Warm-up makes manure runoff a risk
With temperatures over 40 degrees and rain forecast in coming days, Wisconsin agriculture and water quality officials are asking farmers to check the Runoff Risk Advisory Forecast online before spreading manure.
They encourage farmers to avoid spreading manure during high-risk runoff times. If farmers must spread manure now, they should steer clear of high risk fields and have a spill response plan in place.
“The weather that is forecast could create a high risk of manure runoff to lakes, streams and groundwater if farmers spread it now,” says Sara Walling, water quality section leader with the Wisconsin Department of Agriculture, Trade and Consumer Protection. “The online runoff risk advisory maps will give them a day-by-day forecast out 10 days, so they can avoid spreading, or if they must spread manure during that time, can take steps to minimize the risk of runoff.”
The Runoff Risk Advisory Forecast is available at www.manureadvisorysystem.wi.gov and is part of the Wisconsin Manure Management Advisory System. The runoff forecast provides maps showing short-term runoff risk for daily application planning, taking into account factors including soil moisture, weather forecast, crop cover, snow cover, and slope. In winter, it gives a 10-day outlook day by day. It is updated three times daily by the National Weather Service.

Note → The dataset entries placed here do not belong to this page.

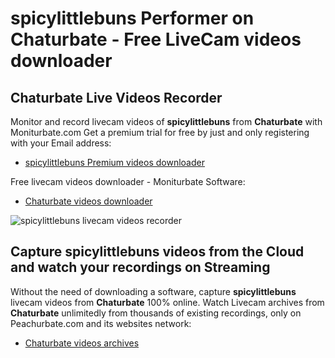 # spicylittlebuns Performer on Chaturbate - Free LiveCam videos downloader

## Chaturbate Live Videos Recorder

Monitor and record livecam videos of **spicylittlebuns** from **Chaturbate** with Moniturbate.com
Get a premium trial for free by just and only registering with your Email address:
* [spicylittlebuns Premium videos downloader](https://moniturbate.com/request-demo-licence-key.html)

Free livecam videos downloader - Moniturbate Software:
* [Chaturbate videos downloader](https://moniturbate.com/moniturbate-download-software.html)

![spicylittlebuns livecam videos recorder](https://peachurnet.com/templates/moniturbate-software.png)


## Capture spicylittlebuns videos from the Cloud and watch your recordings on Streaming

Without the need of downloading a software, capture **spicylittlebuns** livecam videos from **Chaturbate** 100% online.
Watch Livecam archives from **Chaturbate** unlimitedly from thousands of existing recordings, only on Peachurbate.com and its websites network:
* [Chaturbate videos archives](https://peachurnet.com/)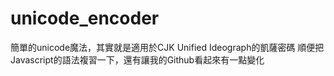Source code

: # unicode_encoder
 簡單的unicode魔法，其實就是適用於CJK Unified Ideograph的凱薩密碼
 順便把Javascript的語法複習一下，還有讓我的Github看起來有一點變化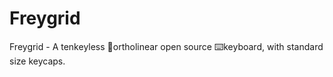 # Freygrid
Freygrid - A tenkeyless 📐ortholinear open source ⌨️keyboard, with standard size keycaps.

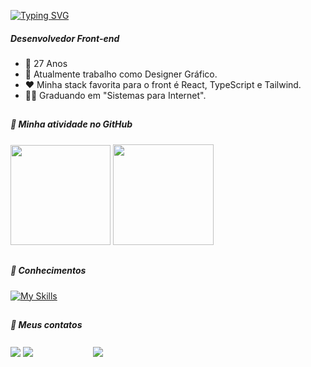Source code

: [![Typing SVG](https://readme-typing-svg.herokuapp.com/?lines=<HelloWorld+/>&size=64&height=100&width=1920&center=true&color=61D9FA)](https://git.io/typing-svg)

##### Desenvolvedor Front-end

- 🎂 27 Anos
- 💼 Atualmente trabalho como Designer Gráfico.
- ❤️ Minha stack favorita para o front é React, TypeScript e Tailwind.
- 👨‍🎓 Graduando em "Sistemas para Internet".

<div>

##

##### 🤖 Minha atividade no GitHub
  
<div>
  <img height="160em" src="https://github-readme-streak-stats.herokuapp.com/?user=heloriel&hide_border=true&theme=react" />
  <img height="161em" src="https://github-readme-stats.vercel.app/api/top-langs/?username=heloriel&layout=compact&langs_count=7&theme=react&border_radius=4&hide_border=true"/>
</div>
 
 ##
   
 ##### 🧠 Conhecimentos
 
 [![My Skills](https://skillicons.dev/icons?i=html,css,sass,bootstrap,tailwind,js,typescript,react,nextjs,php,laravel,graphql,python)](https://skillicons.dev)
 
 ##
 
  ##### 💬 Meus contatos
  
  <div>
    <a href="https://www.linkedin.com/in/matheus-andrade-ba2b16226/" target="_blank"><img src="https://img.shields.io/badge/-LinkedIn-%230077B5?style=for-the-badge&logo=linkedin&logoColor=white" target="_blank"></a>
     <a href = "mailto:andradematheus.dev@gmail.com"><img src="https://img.shields.io/badge/-Gmail-%23333?style=for-the-badge&logo=gmail&logoColor=white" target="_blank"></a>
 <a href="https://codepen.io/heloriel" target="_blank"><svg xmlns="http://www.w3.org/2000/svg" xmlns:xlink="http://www.w3.org/1999/xlink" width="92" height="20"><img src="https://img.shields.io/badge/Codepen.io-282A31?style=for-the-badge&logo=Codepen&logoColor=white" target="_blank"></a>
  </div>
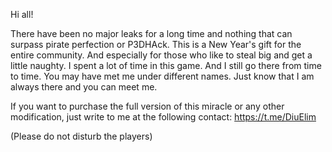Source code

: Hi all!

There have been no major leaks for a long time and nothing that can surpass pirate perfection or P3DHAck. This is a New Year's gift for the entire community. 
And especially for those who like to steal big and get a little naughty. I spent a lot of time in this game. And I still go there from time to time. 
You may have met me under different names. Just know that I am always there and you can meet me.

If you want to purchase the full version of this miracle or any other modification, just write to me at the following contact: https://t.me/DiuElim

(Please do not disturb the players)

Farmers should contact their crop consultants or county land conservation offices for help identifying alternatives to spreading, such as stacking manure away from lakes or rivers, drinking water wells, or area with sinkholes or exposed bedrock. If farmers must spread manure, crop consultants and county conservationists can help identify fields where the risk is lower. You can find contact information for county conservation offices at datcp.wi.gov, search for conservation directory.
“If you are unable to avoid spreading manure in the coming days, you need to use caution, and know what the conditions are on the fields where you’re spreading. A winter spreading plan can help find these lower risk fields,” says Amy Callis, Agricultural Nonpoint Source Implementation Coordinator with the Wisconsin Department of Natural Resources. “You need to aim for the best outcome, but plan for the worst. You should also have a plan in place ahead of time about who to call and what steps to take if runoff or a spill occurs. How are you going to get it cleaned up and how are you going to prevent it from happening again?”
Information about preventing and planning for manure spills is available at dnr.wi.gov/topic/agbusiness/manurespills.html.